§ **The problem**
Please write out every entry below exactly, leaving out any pictures.

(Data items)
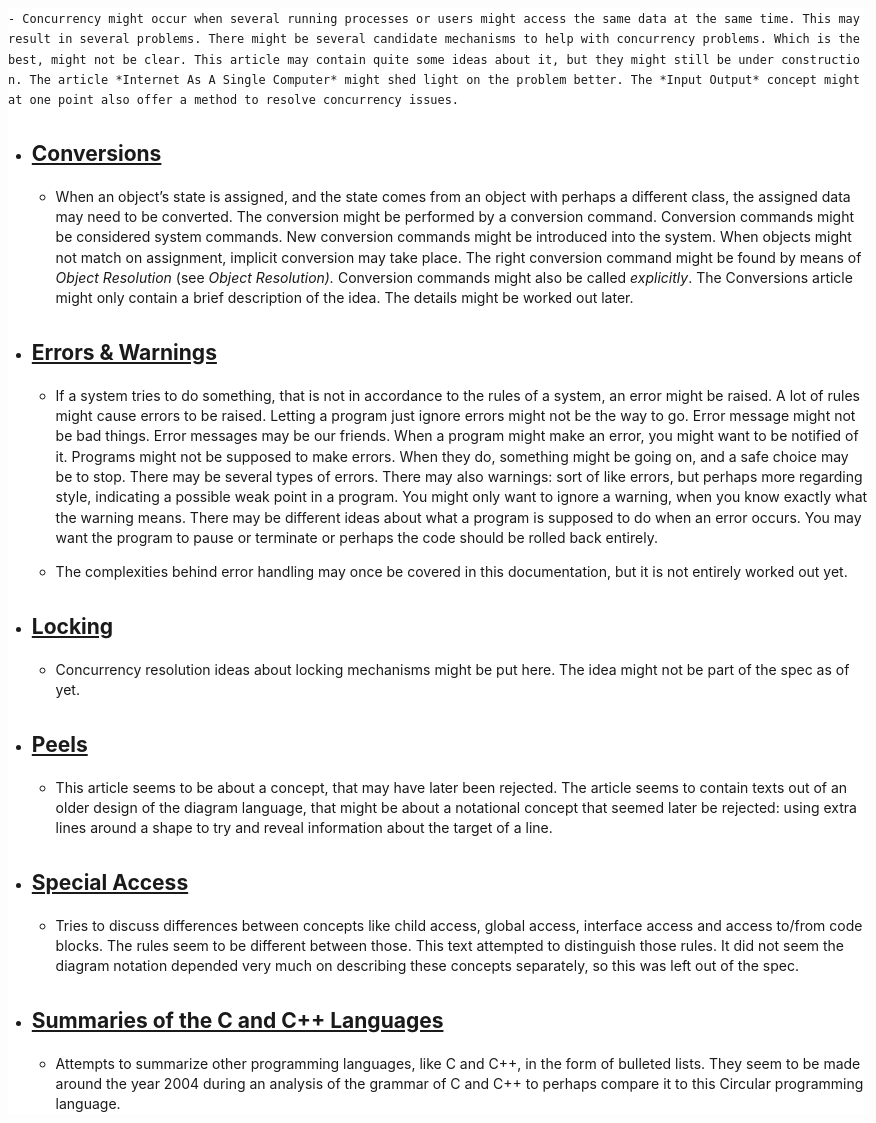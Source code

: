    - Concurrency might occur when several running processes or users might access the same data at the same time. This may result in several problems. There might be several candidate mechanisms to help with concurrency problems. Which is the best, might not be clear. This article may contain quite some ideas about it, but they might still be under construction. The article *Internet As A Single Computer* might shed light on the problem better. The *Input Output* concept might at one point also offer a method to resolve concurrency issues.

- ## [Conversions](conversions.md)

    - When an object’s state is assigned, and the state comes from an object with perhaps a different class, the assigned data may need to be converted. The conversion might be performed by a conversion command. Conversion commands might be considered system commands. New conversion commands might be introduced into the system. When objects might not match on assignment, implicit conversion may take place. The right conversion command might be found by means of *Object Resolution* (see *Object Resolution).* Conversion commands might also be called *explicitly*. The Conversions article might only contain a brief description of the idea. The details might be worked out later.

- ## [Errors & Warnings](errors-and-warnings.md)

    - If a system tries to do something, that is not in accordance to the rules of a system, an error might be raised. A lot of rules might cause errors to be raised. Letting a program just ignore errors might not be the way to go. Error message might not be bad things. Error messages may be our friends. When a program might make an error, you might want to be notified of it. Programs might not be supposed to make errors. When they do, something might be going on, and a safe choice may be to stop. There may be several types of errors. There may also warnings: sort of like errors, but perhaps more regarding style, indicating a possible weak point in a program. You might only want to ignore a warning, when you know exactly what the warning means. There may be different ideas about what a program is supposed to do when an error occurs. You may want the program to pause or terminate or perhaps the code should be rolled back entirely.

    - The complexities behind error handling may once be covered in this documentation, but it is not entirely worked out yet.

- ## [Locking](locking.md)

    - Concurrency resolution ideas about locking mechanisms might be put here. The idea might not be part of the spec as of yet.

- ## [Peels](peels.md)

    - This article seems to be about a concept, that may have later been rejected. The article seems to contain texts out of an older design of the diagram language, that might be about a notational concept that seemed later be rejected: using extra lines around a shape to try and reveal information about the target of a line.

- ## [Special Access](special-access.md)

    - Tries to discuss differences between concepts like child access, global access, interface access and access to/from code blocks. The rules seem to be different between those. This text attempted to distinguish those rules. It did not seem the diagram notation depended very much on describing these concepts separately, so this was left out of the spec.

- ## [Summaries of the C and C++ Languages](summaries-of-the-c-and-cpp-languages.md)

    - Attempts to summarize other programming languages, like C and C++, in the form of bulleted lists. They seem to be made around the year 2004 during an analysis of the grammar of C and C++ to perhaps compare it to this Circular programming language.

§ **Result**
Source code

:    - Concurrency might occur when several running processes or users might access the same data at the same time. This may result in several problems. There might be several candidate mechanisms to help with concurrency problems. Which is the best, might not be clear. This article may contain quite some ideas about it, but they might still be under construction. The article *Internet As A Single Computer* might shed light on the problem better. The *Input Output* concept might at one point also offer a method to resolve concurrency issues.

- ## [Conversions](conversions.md)

    - When an object’s state is assigned, and the state comes from an object with perhaps a different class, the assigned data may need to be converted. The conversion might be performed by a conversion command. Conversion commands might be considered system commands. New conversion commands might be introduced into the system. When objects might not match on assignment, implicit conversion may take place. The right conversion command might be found by means of *Object Resolution* (see *Object Resolution).* Conversion commands might also be called *explicitly*. The Conversions article might only contain a brief description of the idea. The details might be worked out later.

- ## [Errors & Warnings](errors-and-warnings.md)

    - If a system tries to do something, that is not in accordance to the rules of a system, an error might be raised. A lot of rules might cause errors to be raised. Letting a program just ignore errors might not be the way to go. Error message might not be bad things. Error messages may be our friends. When a program might make an error, you might want to be notified of it. Programs might not be supposed to make errors. When they do, something might be going on, and a safe choice may be to stop. There may be several types of errors. There may also warnings: sort of like errors, but perhaps more regarding style, indicating a possible weak point in a program. You might only want to ignore a warning, when you know exactly what the warning means. There may be different ideas about what a program is supposed to do when an error occurs. You may want the program to pause or terminate or perhaps the code should be rolled back entirely.

    - The complexities behind error handling may once be covered in this documentation, but it is not entirely worked out yet.

- ## [Locking](locking.md)

    - Concurrency resolution ideas about locking mechanisms might be put here. The idea might not be part of the spec as of yet.

- ## [Peels](peels.md)

    - This article seems to be about a concept, that may have later been rejected. The article seems to contain texts out of an older design of the diagram language, that might be about a notational concept that seemed later be rejected: using extra lines around a shape to try and reveal information about the target of a line.

- ## [Special Access](special-access.md)

    - Tries to discuss differences between concepts like child access, global access, interface access and access to/from code blocks. The rules seem to be different between those. This text attempted to distinguish those rules. It did not seem the diagram notation depended very much on describing these concepts separately, so this was left out of the spec.

- ## [Summaries of the C and C++ Languages](summaries-of-the-c-and-cpp-languages.md)

    - Attempts to summarize other programming languages, like C and C++, in the form of bulleted lists. They seem to be made around the year 2004 during an analysis of the grammar of C and C++ to perhaps compare it to this Circular programming language.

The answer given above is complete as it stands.